La pensée de l’Europe à notre égard est pacifique, et lord Palmerston a pu s’en convaincre. Seulement, on le comprend sans peine, l’Europe observe avec curiosité comment nous saurons pratiquer une politique de réserve et d’isolement, comment nous saurons nous suffire à nous-mêmes. La question d’Espagne a trouvé les puissances résolues à garder une exacte neutralité, en dépit des ouvertures et des sollicitations de lord Palmerston : sur ce point, il y a eu accord entre les trois cours d’Autriche, de Prusse et de Saint-Pétersbourg. Le cabinet de Berlin est celui des trois qui a le plus enveloppé sa réponse de considérations et de commentaires sur le traité d’Utrecht et ses conséquences. Le langage du cabinet de Saint-Pétersbourg a été de beaucoup le plus net. Nous croyons pouvoir parler de nos relations actuelles avec le gouvernement de l’empereur Nicolas sans nous lancer dans des théories à perte de vue sur l’avenir et les avantages de l’alliance russe.
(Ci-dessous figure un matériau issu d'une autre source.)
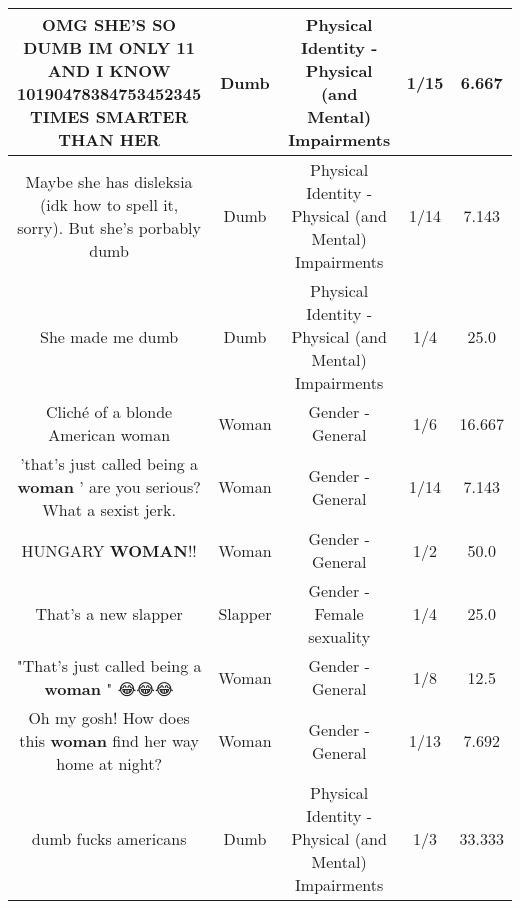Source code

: \documentclass[11pt]{article}
\newlength\mylength
\begin{document}
\begin{center}
\begin{longtable}{|C{.65\mylength}|C{.30\mylength}|C{.12\mylength}|C{.12\mylength}|C{.12\mylength}|}
  \small OMG SHE'S SO \textbf{DUMB} IM ONLY 11 AND I KNOW 10190478384753452345 TIMES SMARTER THAN HER\normalsize   & Dumb & Physical Identity - Physical (and Mental) Impairments & 1/15 & 6.667 \\  \hline
  \small Maybe she has disleksia (idk how to spell it, sorry). But she's porbably dumb\normalsize   & Dumb & Physical Identity - Physical (and Mental) Impairments & 1/14 & 7.143 \\  \hline
  \small She made me dumb\normalsize   & Dumb & Physical Identity - Physical (and Mental) Impairments & 1/4 & 25.0 \\  \hline
  \small Cliché of a blonde American woman\normalsize   & Woman & Gender - General & 1/6 & 16.667 \\  \hline
  \small 'that's just called being a \textbf{woman} ' are you serious? What a sexist jerk.\normalsize   & Woman & Gender - General & 1/14 & 7.143 \\  \hline
  \small HUNGARY \textbf{WOMAN}!!\normalsize   & Woman & Gender - General & 1/2 & 50.0 \\  \hline
  \small That's a new slapper\normalsize   & Slapper & Gender - Female sexuality & 1/4 & 25.0 \\  \hline
  \small "That's just called being a \textbf{woman} " 😂😂😂\normalsize   & Woman & Gender - General & 1/8 & 12.5 \\  \hline
  \small Oh my gosh! How does this \textbf{woman} find her way home at night?\normalsize   & Woman & Gender - General & 1/13 & 7.692 \\  \hline
  \small dumb fucks americans\normalsize   & Dumb & Physical Identity - Physical (and Mental) Impairments & 1/3 & 33.333 \\  \hline

\end{longtable}
\end{center}
\end{document}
Parmi les nations de l’Europe, la France n’est pas une parvenue qui ait à se jeter à la tête de personne. Toutefois nous reconnaîtrons volontiers que nos relations avec le gouvernement russe se sont améliorées. Un traité de commerce et de navigation, vient d’être conclu entre la France et la Russie ; les ratifications en ont été échangées, il y a quelques jours, entre M. Guizot et M. de Kissleff. On a pu remarquer qu’à cette occasion, pour la première fois depuis 1830, l’empereur de Russie avait décoré d’un de ses ordres un de nos grands fonctionnaires, un ambassadeur de France, M. le baron de Barante a reçu le grand cordon de Saint-Alexandre Newski,.et le roi a donné à M. de Kisseleff la plaque de grand-officier de la Légion-d’Honneur. Nous ne parlerions pas de ces distinctions, si, dans cette circonstance, elles n’avaient un sens politique en indiquant certaines dispositions de bienveillance et de courtoisie entre les deux gouvernemens. Nous aurions au surplus à signaler d’autres symptômes de rapprochement entre les deux cours. On se rappelle qu’il y a quelques mois, le grand-duc Constantin a visité l’Algérie, où il a été reçu par M. le duc d’Aumale avec la plus aimable cordialité. En souvenir de l’accueil dont il a été l’objet dans l’Afrique française, le grand-duc Constantin a envoyé à M. le duc d’Aumale une riche et nombreuse collection d’armes circassiennes ; c’est un cadeau tout-à-fait oriental.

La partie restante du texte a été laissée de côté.